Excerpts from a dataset
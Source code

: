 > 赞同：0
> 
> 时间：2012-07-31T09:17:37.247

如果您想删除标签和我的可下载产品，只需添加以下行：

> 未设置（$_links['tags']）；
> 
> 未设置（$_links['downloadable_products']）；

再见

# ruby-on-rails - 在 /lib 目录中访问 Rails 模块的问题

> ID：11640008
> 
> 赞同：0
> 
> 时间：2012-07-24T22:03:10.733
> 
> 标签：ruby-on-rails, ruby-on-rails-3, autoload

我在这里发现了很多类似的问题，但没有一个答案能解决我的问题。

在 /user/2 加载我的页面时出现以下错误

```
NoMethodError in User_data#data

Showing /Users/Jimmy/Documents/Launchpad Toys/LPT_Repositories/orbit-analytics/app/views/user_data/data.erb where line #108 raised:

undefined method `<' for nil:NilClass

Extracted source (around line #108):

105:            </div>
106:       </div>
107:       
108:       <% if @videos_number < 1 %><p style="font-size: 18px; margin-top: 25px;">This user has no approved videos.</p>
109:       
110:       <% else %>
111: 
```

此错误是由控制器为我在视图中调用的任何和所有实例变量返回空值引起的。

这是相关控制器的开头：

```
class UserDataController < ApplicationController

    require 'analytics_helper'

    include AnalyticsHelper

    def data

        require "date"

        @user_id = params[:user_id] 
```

---

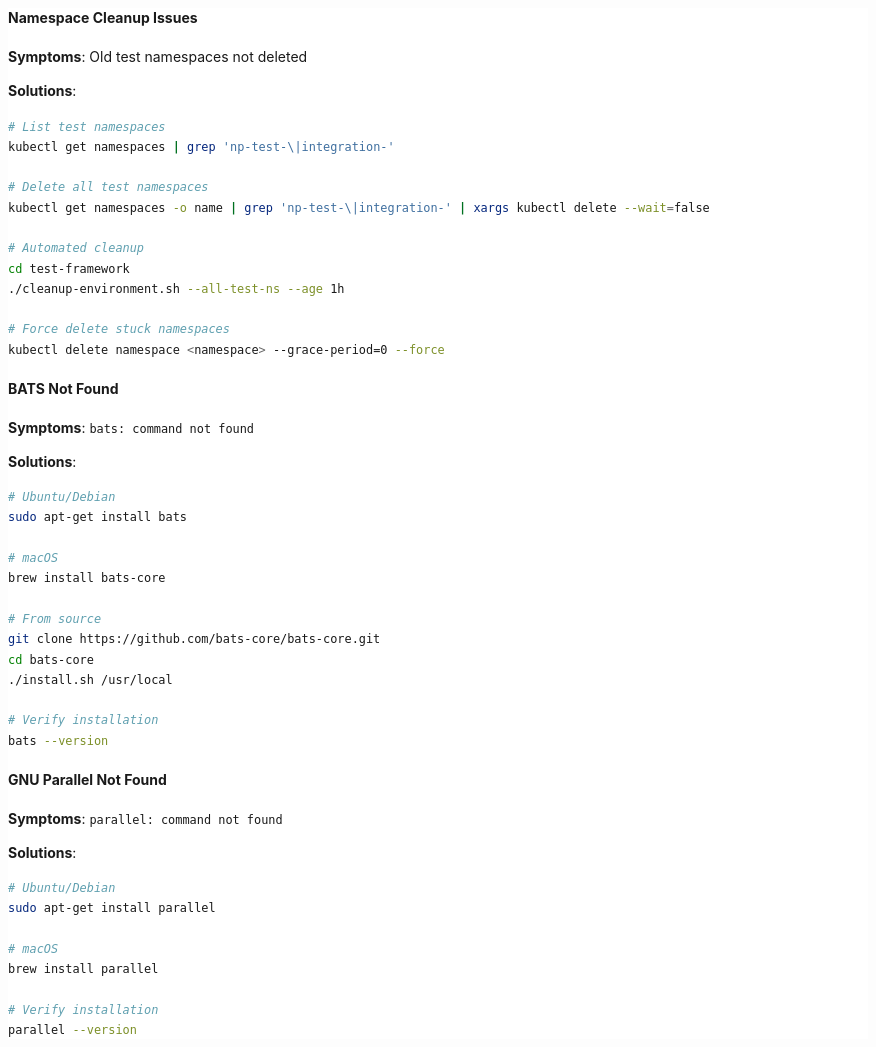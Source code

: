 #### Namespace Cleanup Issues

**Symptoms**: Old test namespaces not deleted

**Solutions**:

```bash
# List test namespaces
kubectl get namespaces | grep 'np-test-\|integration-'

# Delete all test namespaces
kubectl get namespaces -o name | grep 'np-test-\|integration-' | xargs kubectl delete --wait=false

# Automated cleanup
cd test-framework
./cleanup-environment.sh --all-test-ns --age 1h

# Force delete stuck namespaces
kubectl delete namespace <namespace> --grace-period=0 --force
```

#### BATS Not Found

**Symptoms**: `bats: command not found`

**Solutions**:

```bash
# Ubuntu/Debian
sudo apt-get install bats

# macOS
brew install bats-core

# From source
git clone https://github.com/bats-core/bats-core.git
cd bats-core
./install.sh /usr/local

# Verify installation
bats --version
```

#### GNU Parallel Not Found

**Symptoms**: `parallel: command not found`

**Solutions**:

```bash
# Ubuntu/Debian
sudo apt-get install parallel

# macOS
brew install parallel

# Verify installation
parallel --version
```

--

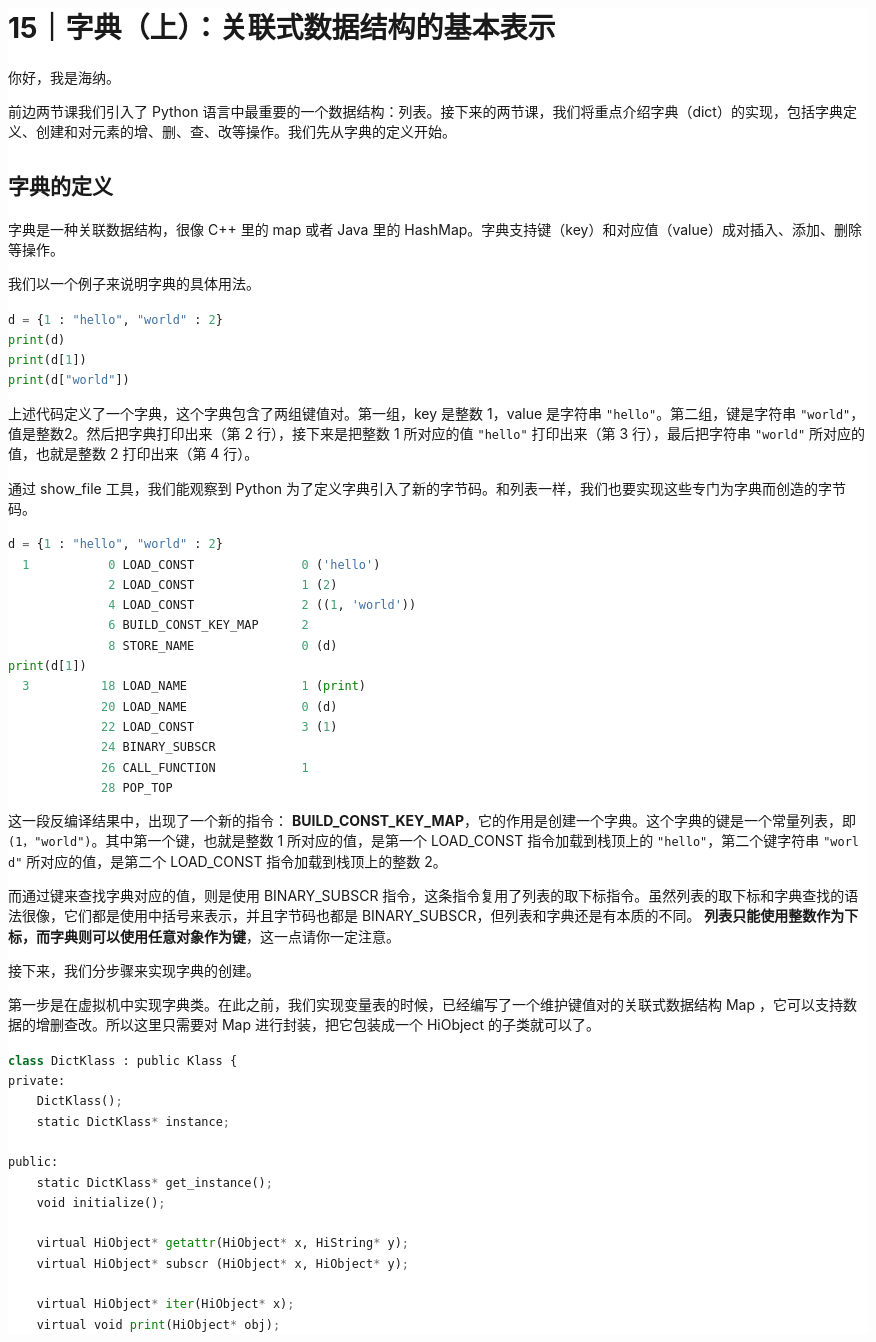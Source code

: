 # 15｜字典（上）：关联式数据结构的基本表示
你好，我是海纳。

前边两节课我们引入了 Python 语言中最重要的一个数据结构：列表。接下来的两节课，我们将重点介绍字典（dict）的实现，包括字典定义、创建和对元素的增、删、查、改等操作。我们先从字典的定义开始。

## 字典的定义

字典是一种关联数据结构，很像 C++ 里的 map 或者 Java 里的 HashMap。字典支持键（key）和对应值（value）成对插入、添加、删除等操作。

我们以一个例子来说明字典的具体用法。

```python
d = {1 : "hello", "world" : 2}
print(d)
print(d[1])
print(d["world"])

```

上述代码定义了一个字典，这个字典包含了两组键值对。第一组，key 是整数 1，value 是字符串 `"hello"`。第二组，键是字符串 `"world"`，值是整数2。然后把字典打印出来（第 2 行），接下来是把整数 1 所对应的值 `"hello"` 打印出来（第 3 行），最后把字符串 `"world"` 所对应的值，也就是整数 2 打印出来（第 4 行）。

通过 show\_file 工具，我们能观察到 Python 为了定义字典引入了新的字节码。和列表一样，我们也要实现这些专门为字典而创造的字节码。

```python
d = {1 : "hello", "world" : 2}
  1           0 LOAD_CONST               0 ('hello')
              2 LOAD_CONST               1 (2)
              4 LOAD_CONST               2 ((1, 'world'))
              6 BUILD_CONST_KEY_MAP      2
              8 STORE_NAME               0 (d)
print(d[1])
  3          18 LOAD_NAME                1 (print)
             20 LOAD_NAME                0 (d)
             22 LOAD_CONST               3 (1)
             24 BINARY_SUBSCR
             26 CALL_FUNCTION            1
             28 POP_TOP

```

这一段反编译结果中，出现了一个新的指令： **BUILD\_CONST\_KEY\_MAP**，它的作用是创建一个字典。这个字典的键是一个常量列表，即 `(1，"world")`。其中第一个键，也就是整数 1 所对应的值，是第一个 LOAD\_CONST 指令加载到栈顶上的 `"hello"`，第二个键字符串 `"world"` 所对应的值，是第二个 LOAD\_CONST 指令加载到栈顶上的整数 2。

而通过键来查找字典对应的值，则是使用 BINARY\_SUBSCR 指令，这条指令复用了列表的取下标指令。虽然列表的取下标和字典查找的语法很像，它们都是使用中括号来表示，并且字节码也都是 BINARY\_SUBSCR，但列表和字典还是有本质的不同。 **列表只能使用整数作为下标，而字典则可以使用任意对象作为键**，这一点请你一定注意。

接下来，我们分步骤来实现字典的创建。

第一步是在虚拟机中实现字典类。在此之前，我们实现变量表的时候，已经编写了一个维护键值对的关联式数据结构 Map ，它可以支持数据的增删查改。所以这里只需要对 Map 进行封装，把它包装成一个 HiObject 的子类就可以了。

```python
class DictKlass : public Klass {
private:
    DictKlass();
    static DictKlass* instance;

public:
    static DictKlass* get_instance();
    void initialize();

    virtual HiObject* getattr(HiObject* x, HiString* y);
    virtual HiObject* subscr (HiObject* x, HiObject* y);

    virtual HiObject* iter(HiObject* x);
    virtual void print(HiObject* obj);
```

TASK GOAL - Within the records above, each line containing "也就是整数" is to be returned.

RESPONSE TO THE TASK -
上述代码定义了一个字典，这个字典包含了两组键值对。第一组，key 是整数 1，value 是字符串 `"hello"`。第二组，键是字符串 `"world"`，值是整数2。然后把字典打印出来（第 2 行），接下来是把整数 1 所对应的值 `"hello"` 打印出来（第 3 行），最后把字符串 `"world"` 所对应的值，也就是整数 2 打印出来（第 4 行）。
这一段反编译结果中，出现了一个新的指令： **BUILD\_CONST\_KEY\_MAP**，它的作用是创建一个字典。这个字典的键是一个常量列表，即 `(1，"world")`。其中第一个键，也就是整数 1 所对应的值，是第一个 LOAD\_CONST 指令加载到栈顶上的 `"hello"`，第二个键字符串 `"world"` 所对应的值，是第二个 LOAD\_CONST 指令加载到栈顶上的整数 2。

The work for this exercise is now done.